WORK TO COMPLETE - Quote the records below word for word, please, from the very first line through the one that contains "## Development Process", and nothing beyond it.

INFORMATION SHOWN: Begin

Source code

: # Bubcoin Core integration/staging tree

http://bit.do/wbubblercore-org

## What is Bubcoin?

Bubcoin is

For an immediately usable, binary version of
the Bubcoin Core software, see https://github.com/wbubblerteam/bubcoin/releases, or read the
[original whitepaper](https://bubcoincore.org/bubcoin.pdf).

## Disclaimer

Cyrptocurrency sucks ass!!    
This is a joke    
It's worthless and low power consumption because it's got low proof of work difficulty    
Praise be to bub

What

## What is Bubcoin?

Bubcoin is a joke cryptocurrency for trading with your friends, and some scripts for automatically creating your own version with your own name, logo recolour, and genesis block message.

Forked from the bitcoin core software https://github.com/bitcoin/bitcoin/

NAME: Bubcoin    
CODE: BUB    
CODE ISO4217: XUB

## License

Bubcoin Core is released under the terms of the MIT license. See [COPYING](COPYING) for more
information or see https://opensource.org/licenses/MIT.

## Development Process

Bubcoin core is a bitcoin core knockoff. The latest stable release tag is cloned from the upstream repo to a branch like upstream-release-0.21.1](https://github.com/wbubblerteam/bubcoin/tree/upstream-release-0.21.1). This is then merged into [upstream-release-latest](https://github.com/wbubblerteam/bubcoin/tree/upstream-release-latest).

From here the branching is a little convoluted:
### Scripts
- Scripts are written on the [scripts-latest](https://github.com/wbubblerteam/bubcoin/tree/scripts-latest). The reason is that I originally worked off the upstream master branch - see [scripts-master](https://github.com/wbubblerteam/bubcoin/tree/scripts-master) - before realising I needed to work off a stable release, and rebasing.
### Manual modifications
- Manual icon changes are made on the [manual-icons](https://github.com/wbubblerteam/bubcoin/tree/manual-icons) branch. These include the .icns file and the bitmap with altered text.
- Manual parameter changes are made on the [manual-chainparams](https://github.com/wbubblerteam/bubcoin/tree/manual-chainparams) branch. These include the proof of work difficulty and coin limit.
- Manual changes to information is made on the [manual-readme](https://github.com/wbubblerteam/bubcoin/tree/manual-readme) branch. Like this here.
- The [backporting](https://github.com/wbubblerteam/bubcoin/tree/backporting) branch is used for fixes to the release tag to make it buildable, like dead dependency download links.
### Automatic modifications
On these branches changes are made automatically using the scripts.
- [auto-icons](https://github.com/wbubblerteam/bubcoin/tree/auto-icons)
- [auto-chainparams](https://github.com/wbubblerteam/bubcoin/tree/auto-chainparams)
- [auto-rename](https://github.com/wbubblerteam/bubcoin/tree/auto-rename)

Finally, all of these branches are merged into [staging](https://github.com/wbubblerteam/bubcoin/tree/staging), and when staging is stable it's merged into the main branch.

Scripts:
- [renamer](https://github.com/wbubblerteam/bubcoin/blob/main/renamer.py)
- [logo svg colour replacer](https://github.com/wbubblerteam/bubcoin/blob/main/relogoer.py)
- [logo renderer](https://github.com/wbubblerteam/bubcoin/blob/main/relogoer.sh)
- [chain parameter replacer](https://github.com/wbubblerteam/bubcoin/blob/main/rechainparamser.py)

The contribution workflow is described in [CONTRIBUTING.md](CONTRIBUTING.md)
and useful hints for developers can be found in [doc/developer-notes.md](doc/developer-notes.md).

INFORMATION SHOWN: End

EXERCISE ANSWER -
Source code

: # Bubcoin Core integration/staging tree

http://bit.do/wbubblercore-org

## What is Bubcoin?

Bubcoin is

For an immediately usable, binary version of
the Bubcoin Core software, see https://github.com/wbubblerteam/bubcoin/releases, or read the
[original whitepaper](https://bubcoincore.org/bubcoin.pdf).

## Disclaimer

Cyrptocurrency sucks ass!!    
This is a joke    
It's worthless and low power consumption because it's got low proof of work difficulty    
Praise be to bub

What

## What is Bubcoin?

Bubcoin is a joke cryptocurrency for trading with your friends, and some scripts for automatically creating your own version with your own name, logo recolour, and genesis block message.

Forked from the bitcoin core software https://github.com/bitcoin/bitcoin/

NAME: Bubcoin    
CODE: BUB    
CODE ISO4217: XUB

## License

Bubcoin Core is released under the terms of the MIT license. See [COPYING](COPYING) for more
information or see https://opensource.org/licenses/MIT.

## Development Process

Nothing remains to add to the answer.